SSL/TLS dynamic key generation

Question

On this project of mine I needed to implement secure connection using SSL/TLS between a client and a server. I found a good article about that so I've managed to do my task without any problem.

This is the article .

My question is pretty simple but I cannot find an answer anywhere. In this particular case, my clients have the same key in the SSL protocol which is created through tutorial on a previous link and put in some kind of a file. Potential problem in this process is that someone can access that file and since every client has that key, someone can listen to all connections.

What I wanted to ask, is there any chance to dynamically generate keys every time some client wants to access the server and put the generated key in the server truststore?

UPDATE

public static final String PATH_TO_ANDROID_KEYSTORE = "and/client.bks";
public static final String PATH_TO_ANDROID_TRUSTSTORE = "and/clienttruststore.bks";

String pathToKeyStore = PATH_TO_ANDROID_KEYSTORE;
String pathToTrustStore = PATH_TO_ANDROID_TRUSTSTORE;

KeyStore keyStoreKeys = KeyStore.getInstance(keyStoreType);
keyStoreKeys.load(Gdx.files.internal(pathToKeyStore).read(), passphrase);

KeyStore keyStoreTrust = KeyStore.getInstance(keyStoreType);
keyStoreTrust.load(Gdx.files.internal(pathToTrustStore).read(), passphrase);

KeyManagerFactory keyManagerFactory = KeyManagerFactory.getInstance(KeyManagerFactory.getDefaultAlgorithm());
keyManagerFactory.init(keyStoreKeys, passphrase);

TrustManagerFactory trustManagerFactory = TrustManagerFactory.getInstance(TrustManagerFactory.getDefaultAlgorithm());
trustManagerFactory.init(keyStoreTrust);

This is the client code and seems like clients have exported server's certificates in their truststores but they actually use the same private key that is generated only once in the keystore using openssl tool.

Answer 1

In this particular case, my clients have the same key in the SSL protocol which is created through tutorial on a previous link and put in some kind of a file.

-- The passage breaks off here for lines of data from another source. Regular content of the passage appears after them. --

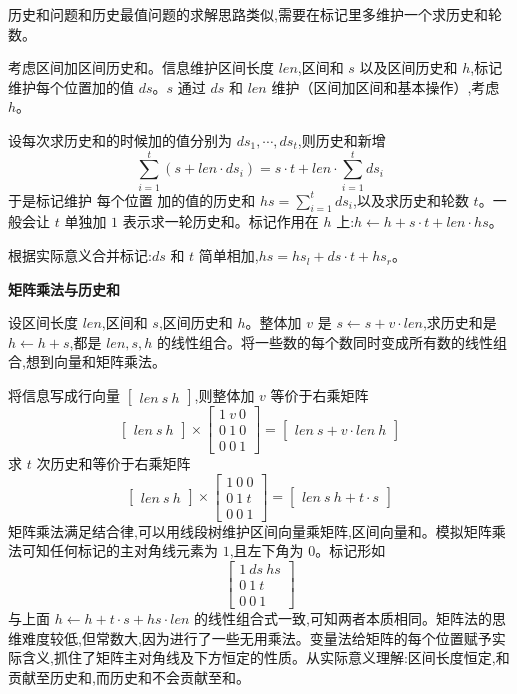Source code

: \documentclass[a4paper]{ctexart}
\begin{document}
历史和问题和历史最值问题的求解思路类似,需要在标记里多维护一个求历史和轮数。

考虑区间加区间历史和。信息维护区间长度 $len$,区间和 $s$ 以及区间历史和 $h$,标记维护每个位置加的值 $ds$。$s$ 通过 $ds$ 和 $len$ 维护（区间加区间和基本操作）,考虑 $h$。

设每次求历史和的时候加的值分别为 $ds_1, \cdots, ds_t$,则历史和新增
$$
\sum_{i = 1} ^ t (s + len\cdot ds_i) = s\cdot t + len \cdot \sum_{i = 1} ^ t ds_i
$$
于是标记维护 每个位置 加的值的历史和 $hs = \sum_{i = 1} ^ t ds_i$,以及求历史和轮数 $t$。一般会让 $t$ 单独加 $1$ 表示求一轮历史和。标记作用在 $h$ 上:$h\gets h + s\cdot t + len \cdot hs$。

根据实际意义合并标记:$ds$ 和 $t$ 简单相加,$hs = hs_l + ds\cdot t + hs_r$。


\textbf{矩阵乘法与历史和}

设区间长度 $len$,区间和 $s$,区间历史和 $h$。整体加 $v$ 是 $s\gets s + v\cdot len$,求历史和是 $h\gets h + s$,都是 $len, s, h$ 的线性组合。将一些数的每个数同时变成所有数的线性组合,想到向量和矩阵乘法。

将信息写成行向量 $\begin{bmatrix} len \ s \ h \end{bmatrix}$,则整体加 $v$ 等价于右乘矩阵
$$
\begin{bmatrix} len \ s \ h \end{bmatrix} \times \begin{bmatrix} 1 \ v \ 0 \\ 0 \ 1 \ 0 \\ 0 \ 0 \ 1 \end{bmatrix} = \begin{bmatrix} len \ s + v\cdot len \ h \end{bmatrix}
$$
求 $t$ 次历史和等价于右乘矩阵
$$
\begin{bmatrix} len \ s \ h \end{bmatrix} \times \begin{bmatrix} 1 \ 0 \ 0 \\ 0 \ 1 \ t \\ 0 \ 0 \ 1 \end{bmatrix} = \begin{bmatrix} len \ s \ h + t\cdot s \end{bmatrix}
$$
矩阵乘法满足结合律,可以用线段树维护区间向量乘矩阵,区间向量和。模拟矩阵乘法可知任何标记的主对角线元素为 $1$,且左下角为 $0$。标记形如
$$
\begin{bmatrix} 1 \ ds \ hs \\ 0 \ 1 \ t \\ 0 \ 0 \ 1 \end{bmatrix}
$$
与上面 $h\gets h + t \cdot s + hs \cdot len$ 的线性组合式一致,可知两者本质相同。矩阵法的思维难度较低,但常数大,因为进行了一些无用乘法。变量法给矩阵的每个位置赋予实际含义,抓住了矩阵主对角线及下方恒定的性质。从实际意义理解:区间长度恒定,和贡献至历史和,而历史和不会贡献至和。
\end{document}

Unclear. Do you mean they share the same private key? If so, that is a flaw in your system design. Every client should have its own private key. Otherwise the private key isn't, err, private. And access to that key should be via a keystore whose password only the applicion knows, which provides at least another line of defence.

If you just mean that they all have an exported copy of the server's certificate , in their truststores , there is no security risk attached to that at all: it is perfectly normal.

Potential problem in this process is that someone can access that file and since every client has that key, someone can listen to all connections.

No they can't. SSL is immune to man-in-the-middle attacks provided you don't compromise your server's private key, but if you're talking about client private keys they can masquerade as a real client even if they aren't, if they can break through the keystore-password barrier.

What I wanted to ask, is there any chance to dynamically generate keys every time some client wants to access the server and put the generated key in the server truststore?

Not securely, and not online. If your genuine clients can do it, so can an attacker. That's why trust material must be distributed offline.